## DATA SHOWN

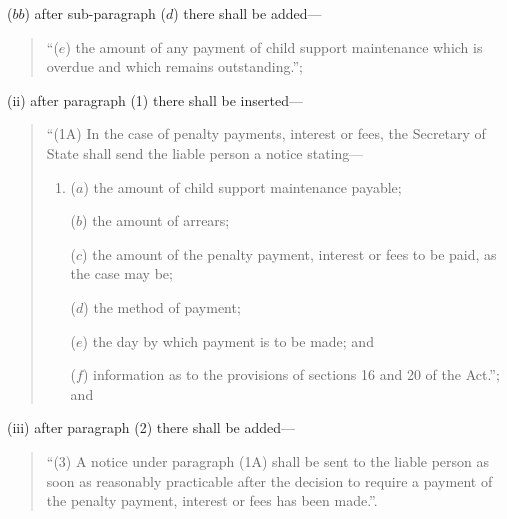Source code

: \documentclass[12pt,a4paper]{article}
\begin{document}
\begin{enumerate}
\begin{enumerate}
\begin{enumerate}
($bb$) after sub-paragraph ($d$)  there shall be added—
\begin{quotation}
“($e$) the amount of any payment of child support maintenance which is overdue and which remains outstanding.”;
\end{quotation}
\end{enumerate}

(ii) after paragraph (1) there shall be inserted—
\begin{quotation}
“(1A) In the case of penalty payments, interest or fees, the Secretary of State shall send the liable person a notice stating—
\begin{enumerate}\item[]
($a$) the amount of child support maintenance payable;

($b$) the amount of arrears;

($c$) the amount of the penalty payment, interest or fees to be paid, as the case may be;

($d$) the method of payment;

($e$) the day by which payment is to be made; and

($f$) information as to the provisions of sections 16 and 20 of the Act.”; and
\end{enumerate}
\end{quotation}

(iii) after paragraph (2) there shall be added—
\begin{quotation}
“(3) A notice under paragraph (1A) shall be sent to the liable person as soon as reasonably practicable after the decision to require a payment of the penalty payment, interest or fees has been made.”.
\end{quotation}
\end{enumerate}
\end{enumerate}
\end{document}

## WHAT THE TASK REQUIRES
Restate the records above word for word. Skip every picture.

## SOLUTION
Source code

: \documentclass[12pt,a4paper]{article}
\begin{document}
\begin{enumerate}
\begin{enumerate}
\begin{enumerate}
($bb$) after sub-paragraph ($d$)  there shall be added—
\begin{quotation}
“($e$) the amount of any payment of child support maintenance which is overdue and which remains outstanding.”;
\end{quotation}
\end{enumerate}

(ii) after paragraph (1) there shall be inserted—
\begin{quotation}
“(1A) In the case of penalty payments, interest or fees, the Secretary of State shall send the liable person a notice stating—
\begin{enumerate}\item[]
($a$) the amount of child support maintenance payable;

($b$) the amount of arrears;

($c$) the amount of the penalty payment, interest or fees to be paid, as the case may be;

($d$) the method of payment;

($e$) the day by which payment is to be made; and

($f$) information as to the provisions of sections 16 and 20 of the Act.”; and
\end{enumerate}
\end{quotation}

(iii) after paragraph (2) there shall be added—
\begin{quotation}
“(3) A notice under paragraph (1A) shall be sent to the liable person as soon as reasonably practicable after the decision to require a payment of the penalty payment, interest or fees has been made.”.
\end{quotation}
\end{enumerate}
\end{enumerate}
\end{document}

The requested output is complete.